**TASK STATEMENT:**
Copy the data exactly. Images are to be left out.

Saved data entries

Start of Block

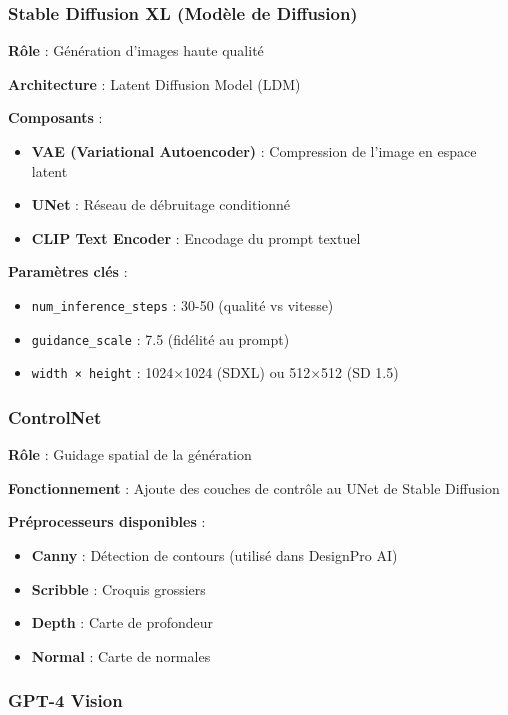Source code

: \subsubsection{Stable Diffusion XL (Modèle de Diffusion)}

\textbf{Rôle} : Génération d'images haute qualité

\textbf{Architecture} : Latent Diffusion Model (LDM) \cite{rombach2022high}

\textbf{Composants} :
\begin{itemize}[leftmargin=*]
    \item \textbf{VAE (Variational Autoencoder)} : Compression de l'image en espace latent
    \item \textbf{UNet} : Réseau de débruitage conditionné
    \item \textbf{CLIP Text Encoder} : Encodage du prompt textuel
\end{itemize}

\textbf{Paramètres clés} :
\begin{itemize}[leftmargin=*]
    \item \texttt{num\_inference\_steps} : 30-50 (qualité vs vitesse)
    \item \texttt{guidance\_scale} : 7.5 (fidélité au prompt)
    \item \texttt{width × height} : 1024×1024 (SDXL) ou 512×512 (SD 1.5)
\end{itemize}

\subsubsection{ControlNet}

\textbf{Rôle} : Guidage spatial de la génération

\textbf{Fonctionnement} : Ajoute des couches de contrôle au UNet de Stable Diffusion

\textbf{Préprocesseurs disponibles} :
\begin{itemize}[leftmargin=*]
    \item \textbf{Canny} : Détection de contours (utilisé dans DesignPro AI)
    \item \textbf{Scribble} : Croquis grossiers
    \item \textbf{Depth} : Carte de profondeur
    \item \textbf{Normal} : Carte de normales
\end{itemize}

\subsubsection{GPT-4 Vision}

End of Block

**RESULT OF THE EXERCISE:**
Source code

: \subsubsection{Stable Diffusion XL (Modèle de Diffusion)}

\textbf{Rôle} : Génération d'images haute qualité

\textbf{Architecture} : Latent Diffusion Model (LDM) \cite{rombach2022high}

\textbf{Composants} :
\begin{itemize}[leftmargin=*]
    \item \textbf{VAE (Variational Autoencoder)} : Compression de l'image en espace latent
    \item \textbf{UNet} : Réseau de débruitage conditionné
    \item \textbf{CLIP Text Encoder} : Encodage du prompt textuel
\end{itemize}

\textbf{Paramètres clés} :
\begin{itemize}[leftmargin=*]
    \item \texttt{num\_inference\_steps} : 30-50 (qualité vs vitesse)
    \item \texttt{guidance\_scale} : 7.5 (fidélité au prompt)
    \item \texttt{width × height} : 1024×1024 (SDXL) ou 512×512 (SD 1.5)
\end{itemize}

\subsubsection{ControlNet}

\textbf{Rôle} : Guidage spatial de la génération

\textbf{Fonctionnement} : Ajoute des couches de contrôle au UNet de Stable Diffusion

\textbf{Préprocesseurs disponibles} :
\begin{itemize}[leftmargin=*]
    \item \textbf{Canny} : Détection de contours (utilisé dans DesignPro AI)
    \item \textbf{Scribble} : Croquis grossiers
    \item \textbf{Depth} : Carte de profondeur
    \item \textbf{Normal} : Carte de normales
\end{itemize}

\subsubsection{GPT-4 Vision}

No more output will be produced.